Source texts of formatted documents:
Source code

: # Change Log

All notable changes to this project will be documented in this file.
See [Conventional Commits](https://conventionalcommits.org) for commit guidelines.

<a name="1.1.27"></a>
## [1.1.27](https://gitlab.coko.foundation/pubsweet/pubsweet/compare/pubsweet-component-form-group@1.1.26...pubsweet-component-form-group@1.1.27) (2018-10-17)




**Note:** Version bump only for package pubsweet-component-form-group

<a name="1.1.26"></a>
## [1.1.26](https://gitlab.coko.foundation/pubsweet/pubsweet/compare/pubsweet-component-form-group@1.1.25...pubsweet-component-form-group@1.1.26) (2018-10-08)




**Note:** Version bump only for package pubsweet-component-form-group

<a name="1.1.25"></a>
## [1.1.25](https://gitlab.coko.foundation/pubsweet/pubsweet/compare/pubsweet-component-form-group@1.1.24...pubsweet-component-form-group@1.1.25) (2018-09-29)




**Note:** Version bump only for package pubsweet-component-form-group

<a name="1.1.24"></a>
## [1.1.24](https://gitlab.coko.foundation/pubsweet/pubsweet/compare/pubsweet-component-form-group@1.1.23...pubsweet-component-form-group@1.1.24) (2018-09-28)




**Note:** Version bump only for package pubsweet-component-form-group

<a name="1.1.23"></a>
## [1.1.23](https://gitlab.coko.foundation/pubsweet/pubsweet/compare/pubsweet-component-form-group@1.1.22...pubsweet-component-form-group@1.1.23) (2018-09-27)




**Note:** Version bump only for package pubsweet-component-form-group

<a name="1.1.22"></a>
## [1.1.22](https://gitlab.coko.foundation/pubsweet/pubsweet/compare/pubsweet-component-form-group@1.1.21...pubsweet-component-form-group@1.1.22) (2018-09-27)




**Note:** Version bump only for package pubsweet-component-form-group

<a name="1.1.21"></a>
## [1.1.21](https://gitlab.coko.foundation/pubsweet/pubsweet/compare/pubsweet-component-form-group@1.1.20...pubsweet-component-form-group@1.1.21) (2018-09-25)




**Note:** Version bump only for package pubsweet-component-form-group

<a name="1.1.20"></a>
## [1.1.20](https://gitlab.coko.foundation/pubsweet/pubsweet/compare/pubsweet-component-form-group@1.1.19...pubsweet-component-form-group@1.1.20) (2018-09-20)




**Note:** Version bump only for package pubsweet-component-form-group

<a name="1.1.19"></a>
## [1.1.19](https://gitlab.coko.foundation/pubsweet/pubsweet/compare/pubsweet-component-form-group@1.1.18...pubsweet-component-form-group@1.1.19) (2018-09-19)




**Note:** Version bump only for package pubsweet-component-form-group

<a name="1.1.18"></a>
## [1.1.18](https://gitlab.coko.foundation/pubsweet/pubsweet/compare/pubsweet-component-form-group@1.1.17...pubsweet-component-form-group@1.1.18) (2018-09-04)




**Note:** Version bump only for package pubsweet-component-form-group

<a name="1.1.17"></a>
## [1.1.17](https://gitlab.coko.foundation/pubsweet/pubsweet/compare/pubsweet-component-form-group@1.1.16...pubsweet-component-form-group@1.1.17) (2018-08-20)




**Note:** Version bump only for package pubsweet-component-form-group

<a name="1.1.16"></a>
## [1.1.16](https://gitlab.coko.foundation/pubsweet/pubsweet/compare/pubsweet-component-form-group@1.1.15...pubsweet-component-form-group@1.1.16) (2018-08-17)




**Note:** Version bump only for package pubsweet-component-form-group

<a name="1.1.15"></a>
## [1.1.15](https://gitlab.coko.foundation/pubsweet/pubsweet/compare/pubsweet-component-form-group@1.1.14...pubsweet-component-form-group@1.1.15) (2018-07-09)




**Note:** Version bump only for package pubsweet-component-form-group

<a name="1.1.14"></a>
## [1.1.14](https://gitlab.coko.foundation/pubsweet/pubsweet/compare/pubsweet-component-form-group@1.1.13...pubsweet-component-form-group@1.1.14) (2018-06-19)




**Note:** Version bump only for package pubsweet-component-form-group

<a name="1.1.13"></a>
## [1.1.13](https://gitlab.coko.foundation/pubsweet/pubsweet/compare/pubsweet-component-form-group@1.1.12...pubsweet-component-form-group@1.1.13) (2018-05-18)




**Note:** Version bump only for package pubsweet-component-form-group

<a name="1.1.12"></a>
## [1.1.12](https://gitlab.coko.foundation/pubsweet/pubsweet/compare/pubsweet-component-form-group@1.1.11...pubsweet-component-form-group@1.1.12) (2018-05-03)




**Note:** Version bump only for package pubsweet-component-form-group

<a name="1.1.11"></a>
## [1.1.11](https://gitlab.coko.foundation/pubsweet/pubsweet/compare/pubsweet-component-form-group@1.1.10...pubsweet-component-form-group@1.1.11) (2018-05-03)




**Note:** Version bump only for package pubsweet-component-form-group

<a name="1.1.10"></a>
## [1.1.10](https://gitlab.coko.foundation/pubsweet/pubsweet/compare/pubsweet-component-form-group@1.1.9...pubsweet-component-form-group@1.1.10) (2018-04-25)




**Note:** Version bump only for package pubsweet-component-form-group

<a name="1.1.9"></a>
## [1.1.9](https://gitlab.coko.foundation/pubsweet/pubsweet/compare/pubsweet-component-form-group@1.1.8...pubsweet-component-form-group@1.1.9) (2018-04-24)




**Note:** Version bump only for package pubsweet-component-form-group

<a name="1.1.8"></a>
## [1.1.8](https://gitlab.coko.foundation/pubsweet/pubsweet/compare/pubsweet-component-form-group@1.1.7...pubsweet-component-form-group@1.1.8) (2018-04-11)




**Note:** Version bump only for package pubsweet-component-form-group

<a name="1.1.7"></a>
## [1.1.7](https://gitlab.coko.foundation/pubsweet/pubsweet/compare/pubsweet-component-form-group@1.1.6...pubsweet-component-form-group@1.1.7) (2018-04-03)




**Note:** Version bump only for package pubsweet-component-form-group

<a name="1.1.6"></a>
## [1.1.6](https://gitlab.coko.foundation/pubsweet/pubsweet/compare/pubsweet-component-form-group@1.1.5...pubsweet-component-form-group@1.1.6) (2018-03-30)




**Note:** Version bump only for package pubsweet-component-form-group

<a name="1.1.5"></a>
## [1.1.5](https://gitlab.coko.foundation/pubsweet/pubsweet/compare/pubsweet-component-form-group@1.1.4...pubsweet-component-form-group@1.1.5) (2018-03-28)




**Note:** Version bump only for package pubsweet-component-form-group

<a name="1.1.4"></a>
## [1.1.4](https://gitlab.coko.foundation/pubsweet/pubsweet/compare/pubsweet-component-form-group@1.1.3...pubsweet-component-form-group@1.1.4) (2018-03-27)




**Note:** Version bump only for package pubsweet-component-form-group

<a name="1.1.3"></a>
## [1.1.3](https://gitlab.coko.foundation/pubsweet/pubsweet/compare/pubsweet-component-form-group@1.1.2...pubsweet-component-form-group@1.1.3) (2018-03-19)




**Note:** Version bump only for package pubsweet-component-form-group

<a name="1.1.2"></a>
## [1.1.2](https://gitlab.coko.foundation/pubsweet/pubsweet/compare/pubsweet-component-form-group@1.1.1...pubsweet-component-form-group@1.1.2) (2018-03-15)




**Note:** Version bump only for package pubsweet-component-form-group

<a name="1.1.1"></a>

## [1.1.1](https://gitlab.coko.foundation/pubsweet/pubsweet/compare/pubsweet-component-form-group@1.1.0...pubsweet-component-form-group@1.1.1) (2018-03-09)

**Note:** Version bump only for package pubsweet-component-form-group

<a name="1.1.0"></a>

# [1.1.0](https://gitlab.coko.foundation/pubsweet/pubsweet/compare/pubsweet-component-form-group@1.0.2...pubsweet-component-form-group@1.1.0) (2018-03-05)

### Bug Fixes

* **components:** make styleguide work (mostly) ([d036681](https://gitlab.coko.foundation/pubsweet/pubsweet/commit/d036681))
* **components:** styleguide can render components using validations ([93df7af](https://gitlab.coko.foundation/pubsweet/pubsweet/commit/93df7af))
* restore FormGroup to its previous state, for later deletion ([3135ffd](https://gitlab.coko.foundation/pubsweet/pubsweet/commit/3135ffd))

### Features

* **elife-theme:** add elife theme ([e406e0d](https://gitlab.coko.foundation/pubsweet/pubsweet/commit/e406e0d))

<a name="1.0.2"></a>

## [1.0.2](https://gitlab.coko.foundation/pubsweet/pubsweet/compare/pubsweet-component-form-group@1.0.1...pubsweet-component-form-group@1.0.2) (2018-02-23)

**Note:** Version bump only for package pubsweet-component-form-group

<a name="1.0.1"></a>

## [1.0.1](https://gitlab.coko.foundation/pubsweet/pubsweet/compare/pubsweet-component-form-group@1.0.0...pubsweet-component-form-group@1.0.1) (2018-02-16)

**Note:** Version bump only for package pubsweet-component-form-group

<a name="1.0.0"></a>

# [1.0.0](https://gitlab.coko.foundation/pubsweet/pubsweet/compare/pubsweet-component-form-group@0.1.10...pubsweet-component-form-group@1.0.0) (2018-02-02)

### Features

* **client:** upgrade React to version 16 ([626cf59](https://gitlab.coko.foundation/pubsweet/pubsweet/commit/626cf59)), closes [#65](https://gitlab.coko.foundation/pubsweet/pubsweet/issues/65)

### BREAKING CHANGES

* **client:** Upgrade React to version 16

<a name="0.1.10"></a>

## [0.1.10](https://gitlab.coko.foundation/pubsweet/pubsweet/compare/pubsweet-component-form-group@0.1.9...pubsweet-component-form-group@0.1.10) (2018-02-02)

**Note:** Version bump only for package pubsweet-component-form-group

*AIM OF THE TASK:* Note every line of the entries in which "client" appears, and copy it down.

*RESULT:*
* **client:** upgrade React to version 16 ([626cf59](https://gitlab.coko.foundation/pubsweet/pubsweet/commit/626cf59)), closes [#65](https://gitlab.coko.foundation/pubsweet/pubsweet/issues/65)
* **client:** Upgrade React to version 16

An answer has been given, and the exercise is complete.